1. Das Wahlgeheimnis ist ein Schutzrecht, welches den einzelnen Wähler davor schützt, seine Wahl öffentlich treffen zu müssen. 2. Der “Geheimnisherr” - ein feststehender juristischer Begriff - ist der einzelne Wähler, nicht die Allgemeinheit oder wer sich sonst für befugt hält. Somit entscheidet der einzelne Wähler darüber, seine Wahl und den Wahlvorgang selbst öffentlich zu machen oder nicht. Niemandem steht das Recht zu, ihn daran zu hindern. Analog kann ein Patient im Wartezimmer seine Krankengeschichte ausbreiten, dennoch darf der Arzt oder das Praxispersonal mit keinem Wort diese bestätigen oder verneinen - von Spezialfällen wie z.B. Kunstfehlervorwürfen o.ä. abgesehen, hier gilt, was das höhere Rechtsgut ist. Auch kann er eine weitere Person direkt zur Behandlung mitbringen. Resümee: Alles inkompetente Dummschwätzer, die auf diese Weise den Wähler doch noch maßregeln wollen.

Ede Kowalski / 05.04.2017

“........Jetzt ist es auch verboten, Handyfotos in der Wahlkabine zu machen.”  Briefwähler haben dies auch gar nicht nötig. Sie könnten von der Möglichkeit Gebrauch machen, den Wahlschein auf dem heimischen Scanner nach belieben zu vervielfältigen und bei Bedarf auch auszudrucken oder zu versenden, um auf diesem Wege das eigene Wahlverhalten zu offenbaren, sofern dies erwünscht wäre. Soviel zur Effizienz von sinnlosen Verboten.

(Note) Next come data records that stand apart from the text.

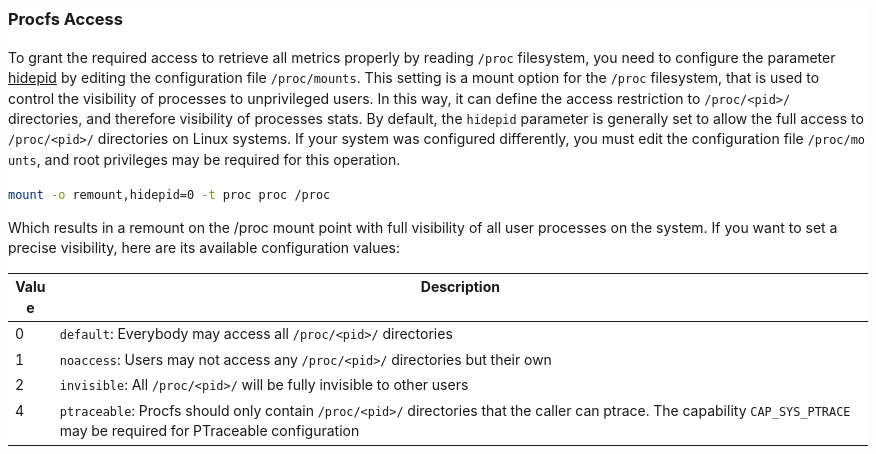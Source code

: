 ### Procfs Access

To grant the required access to retrieve all metrics properly by reading `/proc` filesystem, you need to configure the parameter [hidepid](https://docs.kernel.org/filesystems/proc.html#mount-options) by editing the configuration file `/proc/mounts`. This setting is a mount option for the `/proc` filesystem, that is used to control the visibility of processes to unprivileged users. In this way, it can define the access restriction to `/proc/<pid>/` directories, and therefore visibility of processes stats.
By default, the `hidepid` parameter is generally set to allow the full access to `/proc/<pid>/` directories on Linux systems. If your system was configured differently, you must edit the configuration file `/proc/mounts`, and root privileges may be required for this operation.

```bash
mount -o remount,hidepid=0 -t proc proc /proc
```

Which results in a remount on the /proc mount point with full visibility of all user processes on the system. If you want to set a precise visibility, here are its available configuration values:

|Value|Description|
|-----|-----------|
|0|`default`: Everybody may access all `/proc/<pid>/` directories|
|1|`noaccess`: Users may not access any `/proc/<pid>/` directories but their own|
|2|`invisible`: All `/proc/<pid>/` will be fully invisible to other users|
|4|`ptraceable`: Procfs should only contain `/proc/<pid>/` directories that the caller can ptrace. The capability `CAP_SYS_PTRACE` may be required for PTraceable configuration|
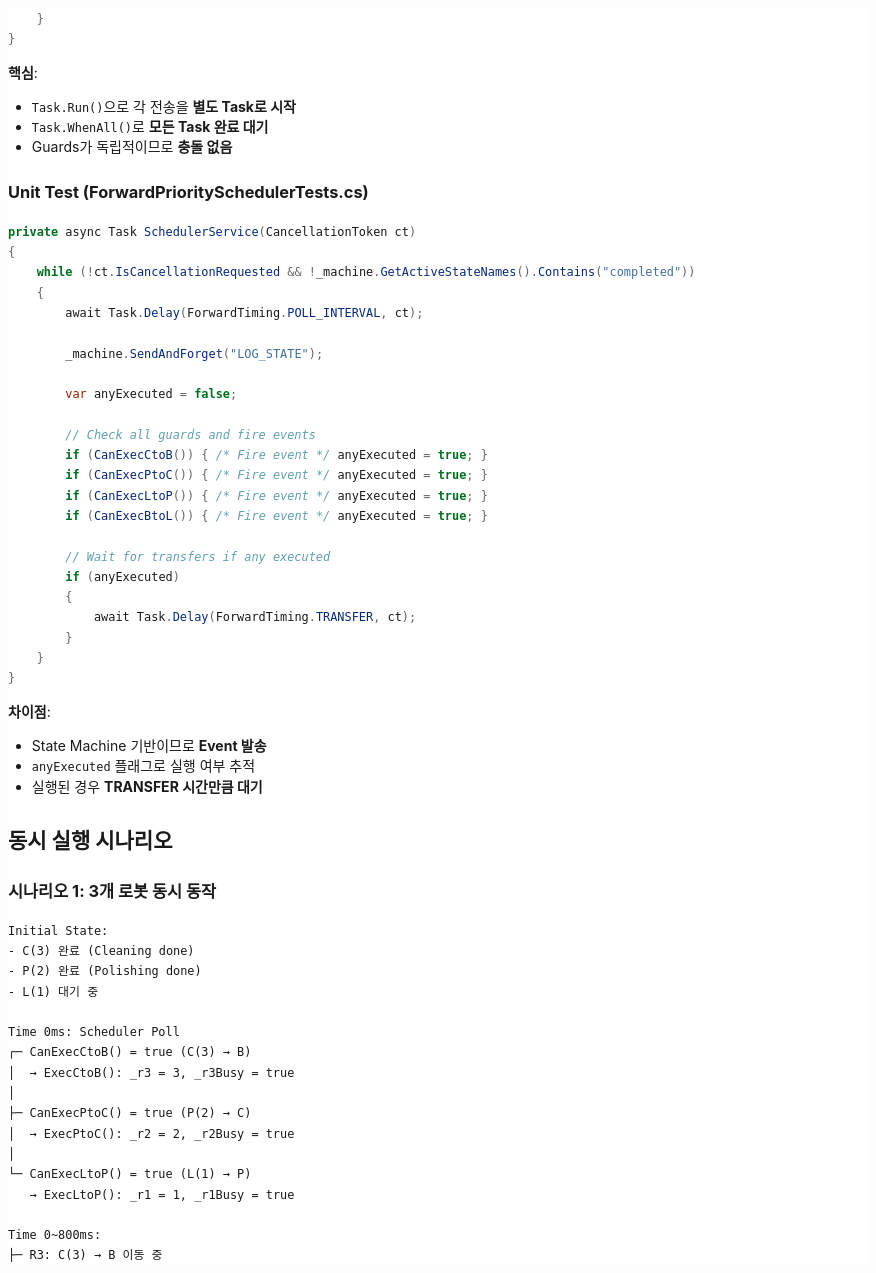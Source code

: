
 ```csharp
    }
}
```

**핵심**:
- `Task.Run()`으로 각 전송을 **별도 Task로 시작**
- `Task.WhenAll()`로 **모든 Task 완료 대기**
- Guards가 독립적이므로 **충돌 없음**

### Unit Test (ForwardPrioritySchedulerTests.cs)

```csharp
private async Task SchedulerService(CancellationToken ct)
{
    while (!ct.IsCancellationRequested && !_machine.GetActiveStateNames().Contains("completed"))
    {
        await Task.Delay(ForwardTiming.POLL_INTERVAL, ct);

        _machine.SendAndForget("LOG_STATE");

        var anyExecuted = false;

        // Check all guards and fire events
        if (CanExecCtoB()) { /* Fire event */ anyExecuted = true; }
        if (CanExecPtoC()) { /* Fire event */ anyExecuted = true; }
        if (CanExecLtoP()) { /* Fire event */ anyExecuted = true; }
        if (CanExecBtoL()) { /* Fire event */ anyExecuted = true; }

        // Wait for transfers if any executed
        if (anyExecuted)
        {
            await Task.Delay(ForwardTiming.TRANSFER, ct);
        }
    }
}
```

**차이점**:
- State Machine 기반이므로 **Event 발송**
- `anyExecuted` 플래그로 실행 여부 추적
- 실행된 경우 **TRANSFER 시간만큼 대기**

## 동시 실행 시나리오

### 시나리오 1: 3개 로봇 동시 동작

```
Initial State:
- C(3) 완료 (Cleaning done)
- P(2) 완료 (Polishing done)
- L(1) 대기 중

Time 0ms: Scheduler Poll
┌─ CanExecCtoB() = true (C(3) → B)
│  → ExecCtoB(): _r3 = 3, _r3Busy = true
│
├─ CanExecPtoC() = true (P(2) → C)
│  → ExecPtoC(): _r2 = 2, _r2Busy = true
│
└─ CanExecLtoP() = true (L(1) → P)
   → ExecLtoP(): _r1 = 1, _r1Busy = true

Time 0~800ms:
├─ R3: C(3) → B 이동 중
```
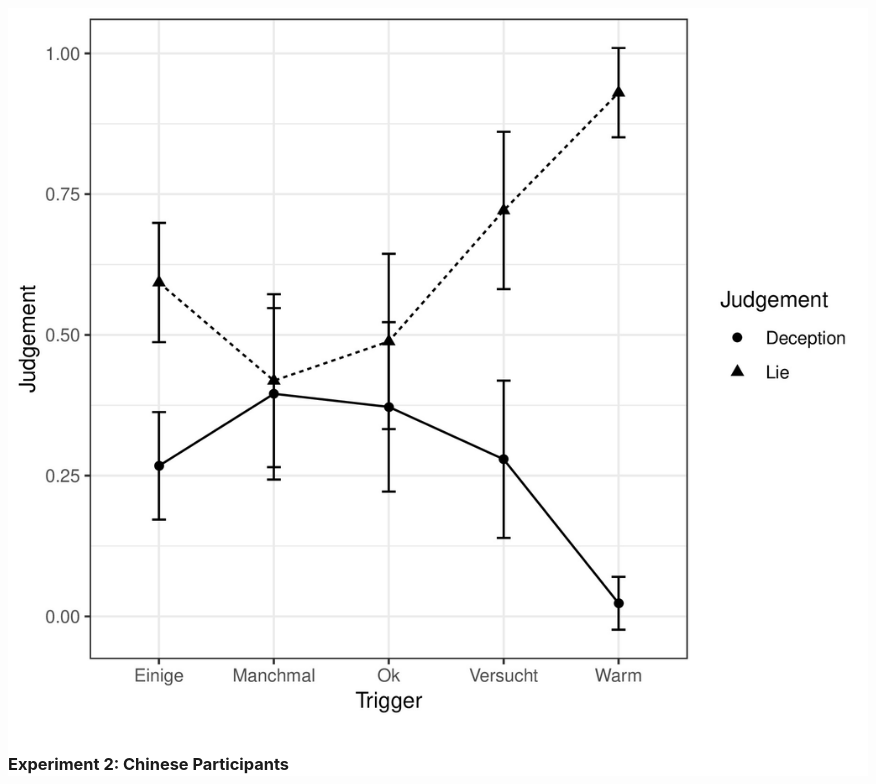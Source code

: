![Experiment 1 Results by GCI Trigger](figures/Mean_Rating_Trigger.jpg)

### Experiment 2: Chinese Participants
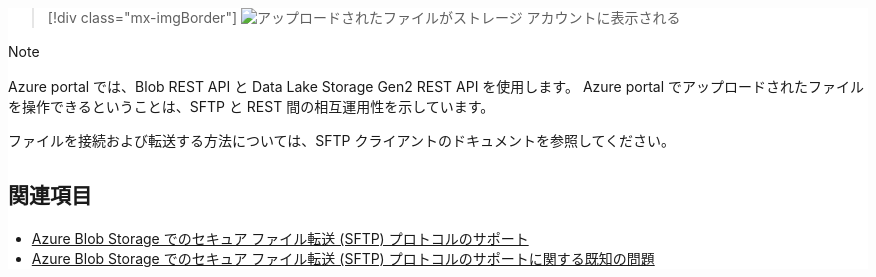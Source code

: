 > [!div class="mx-imgBorder"]
> ![アップロードされたファイルがストレージ アカウントに表示される](./media/secure-file-transfer-protocol-support-how-to/uploaded-file-in-storage-account.png)

> [!NOTE]
> Azure portal では、Blob REST API と Data Lake Storage Gen2 REST API を使用します。 Azure portal でアップロードされたファイルを操作できるということは、SFTP と REST 間の相互運用性を示しています。

ファイルを接続および転送する方法については、SFTP クライアントのドキュメントを参照してください。

## <a name="see-also"></a>関連項目

- [Azure Blob Storage でのセキュア ファイル転送 (SFTP) プロトコルのサポート](secure-file-transfer-protocol-support.md)
- [Azure Blob Storage でのセキュア ファイル転送 (SFTP) プロトコルのサポートに関する既知の問題](secure-file-transfer-protocol-known-issues.md)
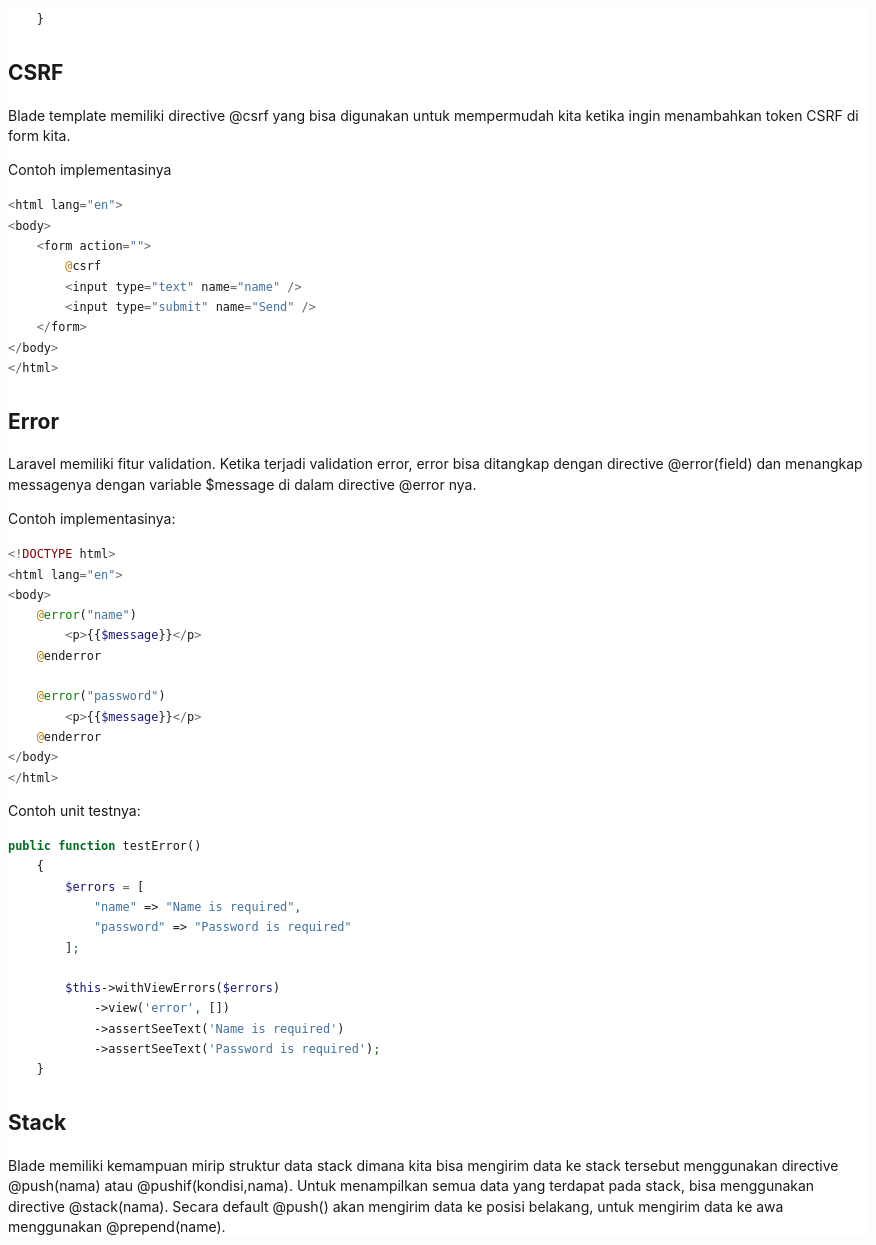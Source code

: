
 ```php
    }
```

## CSRF
Blade template memiliki directive @csrf yang bisa digunakan untuk mempermudah kita ketika ingin menambahkan token CSRF di form kita.

Contoh implementasinya
```php
<html lang="en">
<body>
    <form action="">
        @csrf
        <input type="text" name="name" />
        <input type="submit" name="Send" />
    </form>
</body>
</html>
```

## Error
Laravel memiliki fitur validation. Ketika terjadi validation error, error bisa ditangkap dengan directive @error(field) dan menangkap messagenya dengan variable $message di dalam directive @error nya.

Contoh implementasinya:
```php
<!DOCTYPE html>
<html lang="en">
<body>
    @error("name")
        <p>{{$message}}</p>
    @enderror

    @error("password")
        <p>{{$message}}</p>
    @enderror
</body>
</html>
```
Contoh unit testnya:
```php
public function testError()
    {
        $errors = [
            "name" => "Name is required",
            "password" => "Password is required"
        ];

        $this->withViewErrors($errors)
            ->view('error', [])
            ->assertSeeText('Name is required')
            ->assertSeeText('Password is required');
    }
```
## Stack
Blade memiliki kemampuan mirip struktur data stack dimana kita bisa mengirim data ke stack tersebut menggunakan directive @push(nama) atau @pushif(kondisi,nama). Untuk menampilkan semua data yang terdapat pada stack, bisa menggunakan directive @stack(nama). Secara default @push() akan mengirim data ke posisi belakang, untuk mengirim data ke awa menggunakan @prepend(name).
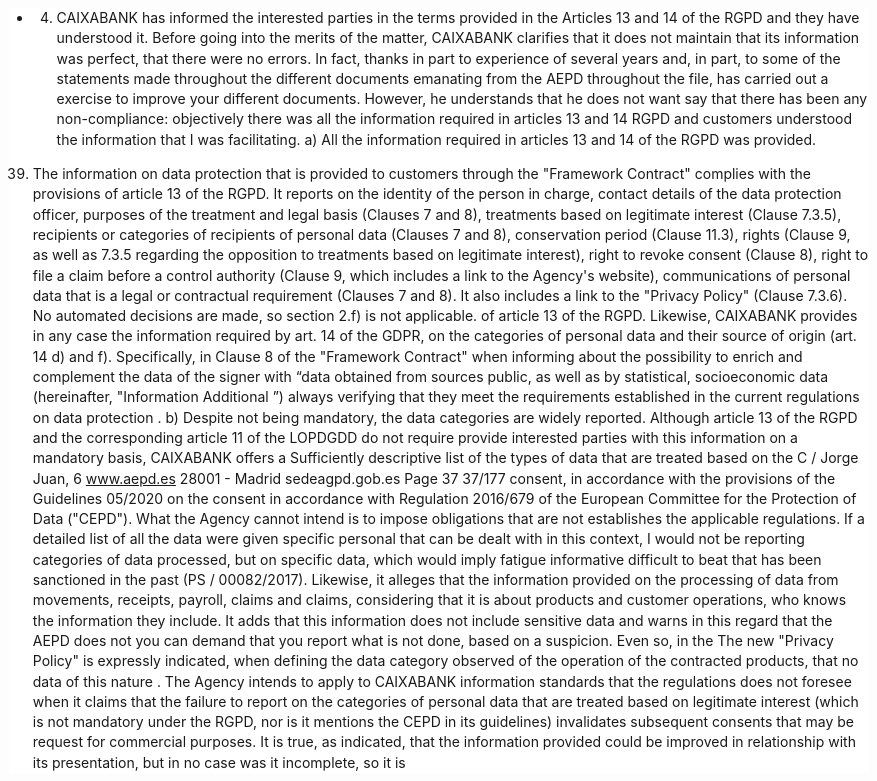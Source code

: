 - 4. CAIXABANK has informed the interested parties in the terms provided in the
Articles 13 and 14 of the RGPD and they have understood it.
Before going into the merits of the matter, CAIXABANK clarifies that it does not maintain that its
information was perfect, that there were no errors. In fact, thanks in part to
experience of several years and, in part, to some of the statements made throughout
the different documents emanating from the AEPD throughout the file, has carried out a
exercise to improve your different documents. However, he understands that he does not want
say that there has been any non-compliance: objectively there was all the
information required in articles 13 and 14 RGPD and customers understood the information
that I was facilitating.
a) All the information required in articles 13 and 14 of the RGPD was provided.
39. The information on data protection that is provided to customers through the
"Framework Contract" complies with the provisions of article 13 of the RGPD. It reports on the
identity of the person in charge, contact details of the data protection officer, purposes of the
treatment and legal basis (Clauses 7 and 8), treatments based on legitimate interest
(Clause 7.3.5), recipients or categories of recipients of personal data
(Clauses 7 and 8), conservation period (Clause 11.3), rights (Clause 9, as well as
7.3.5 regarding the opposition to treatments based on legitimate interest), right to
revoke consent (Clause 8), right to file a claim before a
control authority (Clause 9, which includes a link to the Agency's website),
communications of personal data that is a legal or contractual requirement (Clauses 7 and
8). It also includes a link to the "Privacy Policy" (Clause 7.3.6).
No automated decisions are made, so section 2.f) is not applicable.
of article 13 of the RGPD.
Likewise, CAIXABANK provides in any case the information required by art. 14 of the GDPR,
on the categories of personal data and their source of origin (art. 14 d) and f).
Specifically, in Clause 8 of the "Framework Contract" when informing about the possibility
to enrich and complement the data of the signer with “data obtained from sources
public, as well as by statistical, socioeconomic data (hereinafter, "Information
Additional ”) always verifying that they meet the requirements established in the
current regulations on data protection .
b) Despite not being mandatory, the data categories are widely reported.
Although article 13 of the RGPD and the corresponding article 11 of the LOPDGDD do not require
provide interested parties with this information on a mandatory basis, CAIXABANK offers a
Sufficiently descriptive list of the types of data that are treated based on the
C / Jorge Juan, 6
www.aepd.es
28001 - Madrid
sedeagpd.gob.es
Page 37
37/177
consent, in accordance with the provisions of the Guidelines 05/2020 on the
consent in accordance with Regulation 2016/679 of the European Committee for the Protection of
Data ("CEPD"). What the Agency cannot intend is to impose obligations that are not
establishes the applicable regulations. If a detailed list of all the data were given
specific personal that can be dealt with in this context, I would not be reporting
categories of data processed, but on specific data, which would imply fatigue
informative difficult to beat that has been sanctioned in the past (PS / 00082/2017).
Likewise, it alleges that the information provided on the processing of data from
movements, receipts, payroll, claims and claims, considering that it is about
products and customer operations, who knows the information they include.
It adds that this information does not include sensitive data and warns in this regard that the AEPD does not
you can demand that you report what is not done, based on a suspicion. Even so, in the
The new "Privacy Policy" is expressly indicated, when defining the data category
observed of the operation of the contracted products, that no data of
this nature .
The Agency intends to apply to CAIXABANK information standards that the regulations
does not foresee when it claims that the failure to report on the categories of personal data
that are treated based on legitimate interest (which is not mandatory under the RGPD, nor is it
mentions the CEPD in its guidelines) invalidates subsequent consents that may be
request for commercial purposes.
It is true, as indicated, that the information provided could be improved in
relationship with its presentation, but in no case was it incomplete, so it is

Th.F. Brommelcamp / 05.04.2017

Die Briefwahl. Sie ist der blinde Fleck! Wie leicht ist es möglich sich mit Freunden, Familie und Nachbarn zum Ankreuzen zu treffen. Schwupps, noch ein Foto vom Wahlzettel…..... Mit einer guten Raumüberwachung würde maan auch diese Dunkelwähler erwischen.

Hubert Havranek / 05.04.2017

Ein offenes Problem steht natürlich noch bei den Bürgern, die die Briefwahl nutzen. Wie sollen die eigentlich überwacht werden?

Dr.med.Christian Rapp / 05.04.2017

Wie geheim ist eine Wahl bei der ich gefilmt werde ? Für mich stand schon vorher fest, ich wähle nicht mehr. Wer filmt mich beim Nichtwählen und verletze ich, wenn ich ein Foto von mir im Liegestuhl auf der Terasse beim Nichtwählen poste das Wahlgeheimnis. Gestern erstmalig (!) Orwells 2017.. äh 1984 zu lesen begonnen. Der Roman beginnt am 4.April ...Zufall ?

Caroline Neufert / 04.04.2017

Guter Kommentar über rechtsstaatlichen Blödsinn

Carl-Christoph Habeck / 04.04.2017

Es wird immer alberner! Wie wird denn verhindert, dass ein Briefwähler seinen ausgefüllten Stimmzettel fotografiert? Einfach irre ........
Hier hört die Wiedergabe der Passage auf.